To put that in perspective, 35 million years ago the Balearic Islands as we know them didn't exist. The territory now occupied by Mallorca lay submerged beneath a vast tropical sea, part of the ancient Tethys Ocean, which is considered the forerunner of today's Mediterranean.
Coral reefs, molluscs, sea urchins and countless crustaceans thrived in those waters. The crab now identified was a robust creature, with a wide rounded shell and asymmetrical claws, one significantly larger than the other, almost certainly used for capturing and crushing prey.
Related species had previously been found in Catalonia, Aragon and southeastern Spain, but never in this part of the world.
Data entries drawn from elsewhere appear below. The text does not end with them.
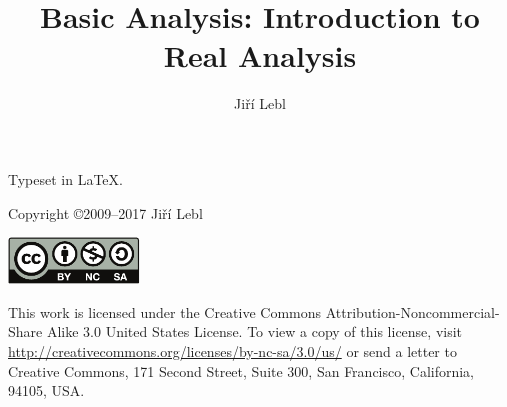 \documentclass[12pt]{book}
\author{Ji\v{r}\'i Lebl}
\title{Basic Analysis: Introduction to Real Analysis}
\theoremstyle{plain}
\theoremstyle{remark}
\theoremstyle{definition}
\theoremstyle{exercise}
\theoremstyle{example}
\begin{document}
\ifpdf
\fi
\newlength{\centeroffset}
\setlength{\centeroffset}{-0.5\oddsidemargin}
\addtolength{\centeroffset}{0.5\evensidemargin}
\thispagestyle{empty}
\noindent\hspace*{\centeroffset}

\noindent\hspace*{\centeroffset}



\pagebreak

\vspace*{\fill}

\noindent
Typeset in \LaTeX.


\bigskip

\noindent
Copyright \copyright 2009--2017 Ji{\v r}\'i Lebl


\bigskip

\noindent
\includegraphics[width=1.38in]{figures/license}

\bigskip

\noindent
This work is licensed under the Creative Commons
Attribution-Non\-commercial-Share Alike 3.0 United States License. To view a
copy of this license, visit
\url{http://creativecommons.org/licenses/by-nc-sa/3.0/us/} or send a letter to
Creative Commons, 171 Second Street, Suite 300, San Francisco, California,
94105, USA.
\end{document}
The discovery points to a connection between the marine ecosystems of ancient Mallorca and those of what is now the northern Italian coast, suggesting the fauna of the Eocene Tethys Sea was far more interconnected than previously understood.
The specimen itself reached the museum through a donation from Joan Capellà Galmés, and researchers are keen to highlight just how important that kind of public contribution is to advancing scientific knowledge.
"Each new discovery helps us better understand what the Balearic Islands were like before the current islands existed and what organisms lived there," the authors write. "There is still much to discover, and the sites in Mallorca continue to yield results of great scientific interest."
Given what's already been found, that's not hard to believe.